Ahh I see. Either way, this is just a method to do what I did without using samePosition(in:) (which I didn't realize would compile). What if you wanted to do this:

func prefix(of str: String, until condition: (UnicodeScalar) -> Bool) -> Substring {
	var index = str.unicodeScalars.index(where: condition) ?? str.unicodeScalars.endIndex

	while true {
		if let characterIndex = index.samePosition(in: str) {
			return str[..<characterIndex]
		}
		index = str.index(before: index)
	}
}

I guess when simplifying my use of the function for my example I accidentally made it into something that didn't actually need use samePosition(in:), but the fact that samePosition(in:) doesn't work with Substring seems to still be an issue.

Ah, so you want to know when the index is grapheme-aligned, that is, the index is a member of str.indices.
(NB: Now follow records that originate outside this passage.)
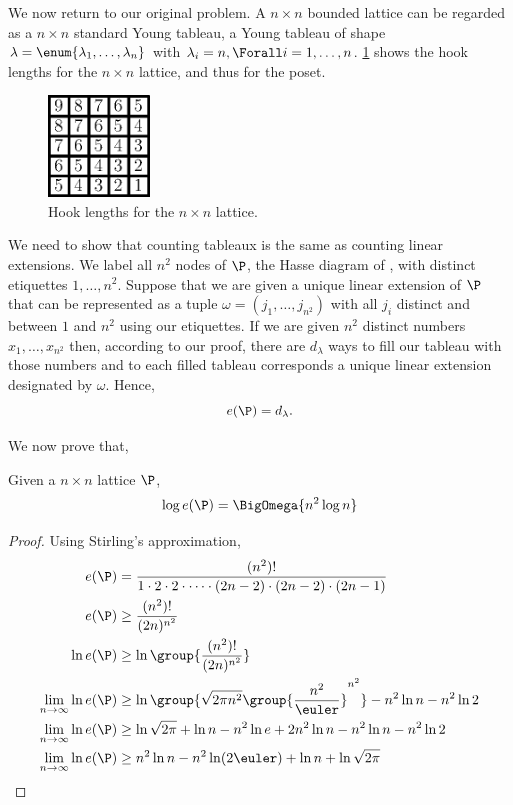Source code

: We now return to our original problem. A \( n \times n \) bounded lattice can be regarded as a \( n \times n \)
standard Young tableau, \ie a Young tableau of shape
\( \lambda = \enum{ \lambda_1 , \ldots , \lambda_n } \)
with
\( \lambda_i = n, \Forall i = 1, \ldots, n \).
\ref{fig:xy:lattice:xyhooks} shows the hook lengths
for the \( n \times n \) lattice, and thus for the \XY poset.
\begin{figure}
\centering
\includegraphics[width=0.24\textwidth]{fig/x+y/lattice/xyhooks}
\caption{Hook lengths for the \( n \times n \) lattice.}
\label{fig:xy:lattice:xyhooks}
\end{figure}
We need to show that counting tableaux is the same as counting linear
extensions. We label all \( n^2 \) nodes of \(\P\), the Hasse diagram of
\XY, with distinct etiquettes \(1,\ldots,n^2\). Suppose that we are
given a unique linear extension of \(\P\) that can be represented as a tuple
\( \omega = ( j_1 , \ldots , j_{n^2}) \)
with all \( j_i \) distinct and between \(1\) and \( n^2 \) using our
etiquettes. If we are given \( n^2 \) distinct numbers \( x_1,\ldots,x_{n^2} \)
then, according to our proof, there are \( d_{\lambda} \) ways to
fill our tableau with those numbers and to each filled tableau corresponds a
unique linear extension designated by \(\omega\). Hence,
\begin{displaymath}
e(\P) = d_{\lambda}.
\end{displaymath}

We now prove that,
\begin{theorem}
Given a \( n \times n \) lattice \(\P\),
\begin{displaymath}
\log e(\P) = \BigOmega{n^2 \log n}
\end{displaymath}
\end{theorem}

\begin{proof}
Using Stirling's approximation,
\begin{align*}
e(\P) &= \frac{(n^2)!}{1 \cdot 2 \cdot 2 \cdot \cdots \cdot (2n-2) \cdot (2n-2) \cdot (2n-1)}\\
e(\P) &\ge \frac{(n^2)!}{(2n)^{n^2}}\\
\ln e(\P) &\ge \ln \group{\frac{(n^2)!}{(2n)^{n^2}}}\\
\lim_{n \to \infty} \ln e(\P) &\ge \ln{\group{\sqrt{2 \pi n^2}
\group{\frac{n^2}{\euler}}^{n^2}}}  - n^2 \ln n - n^2 \ln 2\\
\lim_{n \to \infty} \ln e(\P) &\ge \ln{\sqrt{2\pi}} + \ln n - n^2 \ln e + 2 n^2
\ln n - n^2 \ln n - n^2 \ln 2\\
\lim_{n \to \infty} \ln e(\P) &\ge n^2 \ln n - n^2 \ln (2\euler) + \ln n + \ln \sqrt{2\pi}
\end{align*}
\end{proof}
Yes, this is a gap in Substring.

Off the top of my head, I can't think of a reason why this couldn't be defined for Substring. There might be some more effort involved in having this be present on StringProtocol, as StringProtocol might need further constraints on its associated types.
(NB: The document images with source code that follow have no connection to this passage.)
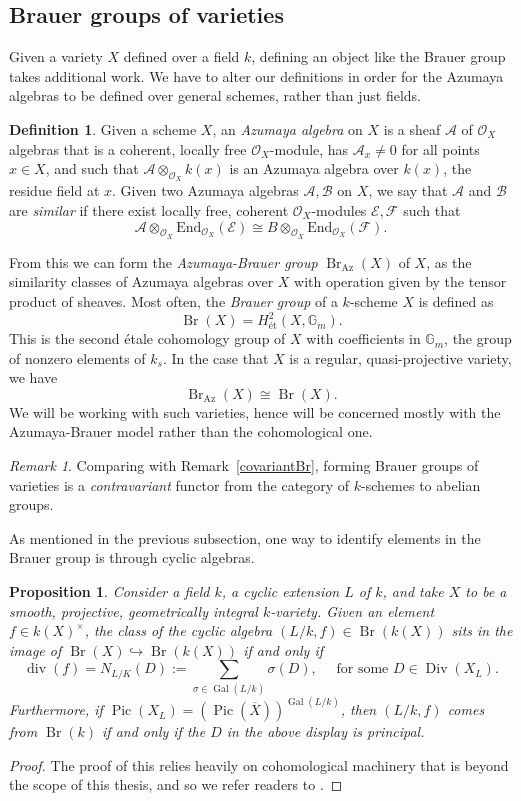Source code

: \documentclass[12pt,twoside]{reedthesis}
\theoremstyle{plain}
\newtheorem{proposition}[theorem]{Proposition}
\theoremstyle{definition}
\newtheorem{definition}{Definition}[section]
\theoremstyle{remark}
\newtheorem{remark}{Remark}[section]
\newcommand{\calA}{\mathcal{A}}
\newcommand{\calO}{\mathcal{O}}
\newcommand{\Div}{\operatorname{Div}}
\newcommand{\Br}{\operatorname{Br}}
\newcommand{\Pic}{\operatorname{Pic}}
\renewcommand{\div}{\operatorname{div}}
\newcommand{\Gal}{\operatorname{Gal}}
\begin{document}
\subsection{Brauer groups of varieties}
Given a variety $X$ defined over a field $k$, defining an object like the Brauer group takes additional work. We have to alter our definitions in order for the Azumaya algebras to be defined over general schemes, rather than just fields.
\begin{definition}
Given a scheme $X$, an \emph{Azumaya algebra} on $X$ is a sheaf $\calA$ of $\calO_X$ algebras that is a coherent, locally free $\calO_X$-module, has $\calA_x\neq0$ for all points $x\in X$, and such that $\calA\otimes_{\calO_X} k(x)$ is an Azumaya algebra over $k(x)$, the residue field at $x$. Given two Azumaya algebras $\mathcal{A},\mathcal{B}$ on $X$, we say that $\mathcal{A}$ and $\mathcal{B}$ are \emph{similar} if there exist locally free, coherent $\calO_X$-modules $\mathcal{E},\mathcal{F}$ such that 
\[
\mathcal{A}\otimes_{\calO_X}\text{End}_{\calO_X}(\mathcal{E})\cong B\otimes_{\calO_X}\text{End}_{\calO_X}(\mathcal{F}).
\]
\end{definition}
\noindent From this we can form the \emph{Azumaya-Brauer group} $\Br_\text{Az}(X)$ of $X$, as the similarity classes of Azumaya algebras over $X$ with operation given by the tensor product of sheaves. Most often, the \emph{Brauer group} of a $k$-scheme $X$ is defined as \[\Br(X)=H^2_\text{\'et}(X,\mathbb{G}_m).\] This is the second \'etale cohomology group of $X$ with coefficients in $\mathbb{G}_m$, the group of nonzero elements of $k_s$. In the case that $X$ is a regular, quasi-projective variety, we have \[\Br_\text{Az}(X)\cong \Br(X).\] We will be working with such varieties, hence will be concerned mostly with the Azumaya-Brauer model rather than the cohomological one.
\begin{remark}
Comparing with Remark~\ref{covariantBr}, forming Brauer groups of varieties is a \emph{contravariant} functor from the category of $k$-schemes to abelian groups.
\end{remark}
As mentioned in the previous subsection, one way to identify elements in the Brauer group is through cyclic algebras.
\begin{proposition}
Consider a field $k$, a cyclic extension $L$ of $k$, and take $X$ to be a smooth, projective, geometrically integral $k$-variety. Given an element $f\in k(X)^\times$, the class of the cyclic algebra $(L/k,f)\in\Br(k(X))$ sits in the image of $\Br(X)\hookrightarrow\Br(k(X))$ if and only if
\[
\div(f)=N_{L/K}(D):=\sum_{\sigma\in\Gal(L/k)}\sigma(D),\quad\text{ for some $D\in\Div(X_L)$.}
\] 
Furthermore, if $\Pic(X_L)=(\Pic(\overline{X}))^{\Gal(L/k)}$, then $(L/k,f)$ comes from $\Br(k)$ if and only if the $D$ in the above display is principal.
\end{proposition}
\begin{proof}
The proof of this relies heavily on cohomological machinery that is beyond the scope of this thesis, and so we refer readers to \cite[Proposition 2.2.3]{corn}. 
\end{proof}
\end{document}
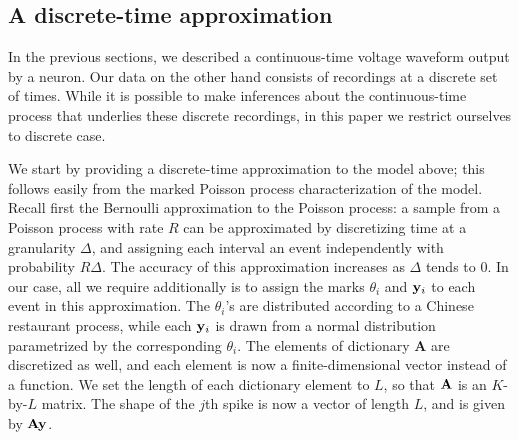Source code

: 
\subsection{A discrete-time approximation}
In the previous sections, we described a continuous-time voltage waveform output by a neuron. Our data on the other hand consists of recordings
at a discrete set of times. While it is possible to make inferences about the continuous-time process that underlies these discrete recordings,
in this paper we restrict ourselves to discrete case. 

We start by providing a discrete-time approximation to the model above; this follows easily from the marked Poisson process characterization of the model.
Recall first the Bernoulli approximation to the Poisson process: a sample from a Poisson process with rate $R$ can be approximated by discretizing
time at a granularity $\Delta$, and assigning each interval an event independently with probability $R\Delta$. The accuracy of this approximation increases 
as $\Delta$ tends to $0$.
%
In our case, all we require additionally is to assign the marks $\theta_i$ and $\mathbf{y}_i$ to each event in this approximation. The $\theta_i$'s are distributed according
to a Chinese restaurant process, while each $\mathbf{y}_i$ is drawn from a normal distribution parametrized by the corresponding $\theta_i$. The elements
of dictionary $\mathbf{A}$ are discretized as well, and each element is now a finite-dimensional vector instead of a function. We set the length of each
dictionary element to $L$, so that $\mathbf{A}$ is an $K$-by-$L$ matrix. The shape of the $j$th spike is now a vector of length $L$, and is given by $\mathbf{A} \mathbf{y}$.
Looks like a good pitch to me

Sorry to resurrect this thread, but it seems that String.Index.samePosition(in:) still does not offer a way to do index conversion on Substring views, even though Substring uses String.Index. Has this gap been closed in another way?

Swift 5.7 made an important step in the right direction by having Substring.index(before:) and Substring.index(after:) automatically and implicitly round the supplied index down to the nearest character boundary within the substring.

I think it would make sense to provide this rounding-down operation as explicit methods on String and Substring. SE-0180 called this out as important future work; it’s time we followed up on that.

Note: Character boundaries within a Substring do not necessarily match character boundaries within its base string — so we cannot use the String-based methods to infer character positions within substrings: we need dedicated methods for rounding down indices within a substring.